━━ Recorded information

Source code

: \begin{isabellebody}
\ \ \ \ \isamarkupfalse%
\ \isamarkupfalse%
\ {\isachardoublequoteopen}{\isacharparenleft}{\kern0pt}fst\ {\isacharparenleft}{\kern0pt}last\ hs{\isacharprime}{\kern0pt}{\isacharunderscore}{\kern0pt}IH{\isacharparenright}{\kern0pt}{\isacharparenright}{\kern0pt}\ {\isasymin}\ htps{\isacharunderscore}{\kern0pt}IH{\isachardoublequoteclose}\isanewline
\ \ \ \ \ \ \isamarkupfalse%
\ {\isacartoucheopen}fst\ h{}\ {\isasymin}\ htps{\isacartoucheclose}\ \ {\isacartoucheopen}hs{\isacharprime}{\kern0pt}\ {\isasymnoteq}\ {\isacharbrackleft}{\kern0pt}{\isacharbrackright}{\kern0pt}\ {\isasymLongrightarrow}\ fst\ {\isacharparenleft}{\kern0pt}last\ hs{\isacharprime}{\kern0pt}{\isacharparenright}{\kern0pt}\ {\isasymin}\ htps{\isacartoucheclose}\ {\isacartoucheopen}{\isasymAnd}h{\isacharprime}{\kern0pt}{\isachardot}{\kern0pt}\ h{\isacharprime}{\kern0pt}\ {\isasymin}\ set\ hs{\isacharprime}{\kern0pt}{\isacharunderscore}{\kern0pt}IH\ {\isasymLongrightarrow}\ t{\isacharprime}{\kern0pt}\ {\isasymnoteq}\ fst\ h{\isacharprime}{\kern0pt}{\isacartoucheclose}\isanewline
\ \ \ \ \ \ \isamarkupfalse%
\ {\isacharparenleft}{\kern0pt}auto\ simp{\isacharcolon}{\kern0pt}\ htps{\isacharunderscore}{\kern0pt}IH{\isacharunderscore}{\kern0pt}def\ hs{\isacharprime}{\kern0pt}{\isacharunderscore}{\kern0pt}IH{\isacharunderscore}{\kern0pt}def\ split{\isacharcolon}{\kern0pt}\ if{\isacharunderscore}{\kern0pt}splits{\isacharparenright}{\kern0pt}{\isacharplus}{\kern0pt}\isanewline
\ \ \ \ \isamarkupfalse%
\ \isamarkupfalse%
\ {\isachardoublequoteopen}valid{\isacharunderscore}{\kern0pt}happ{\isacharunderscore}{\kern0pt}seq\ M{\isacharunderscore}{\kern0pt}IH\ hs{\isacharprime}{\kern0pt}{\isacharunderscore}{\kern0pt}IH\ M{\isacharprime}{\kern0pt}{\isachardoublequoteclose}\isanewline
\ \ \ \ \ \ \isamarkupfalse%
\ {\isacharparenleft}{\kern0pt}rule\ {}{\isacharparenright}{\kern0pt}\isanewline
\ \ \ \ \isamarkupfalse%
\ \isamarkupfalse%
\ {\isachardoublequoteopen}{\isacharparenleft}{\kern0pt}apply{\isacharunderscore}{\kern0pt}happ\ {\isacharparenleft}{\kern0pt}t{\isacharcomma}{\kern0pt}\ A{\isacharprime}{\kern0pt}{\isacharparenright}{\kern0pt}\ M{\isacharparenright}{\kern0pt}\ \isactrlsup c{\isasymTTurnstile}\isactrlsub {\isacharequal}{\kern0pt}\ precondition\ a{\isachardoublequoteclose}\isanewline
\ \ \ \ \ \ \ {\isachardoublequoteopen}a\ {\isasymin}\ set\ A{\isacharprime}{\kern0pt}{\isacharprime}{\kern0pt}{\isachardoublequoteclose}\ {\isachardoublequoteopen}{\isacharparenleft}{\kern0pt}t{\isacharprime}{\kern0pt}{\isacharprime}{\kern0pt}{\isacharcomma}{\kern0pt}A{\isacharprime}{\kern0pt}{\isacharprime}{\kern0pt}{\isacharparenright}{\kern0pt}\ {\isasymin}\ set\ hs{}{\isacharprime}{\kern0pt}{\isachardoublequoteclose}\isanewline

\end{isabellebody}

━━━━

## Exercise directions
Some lines of the material above contain the string "isabellebody". Please state how many, giving the number alone.

## Written response
2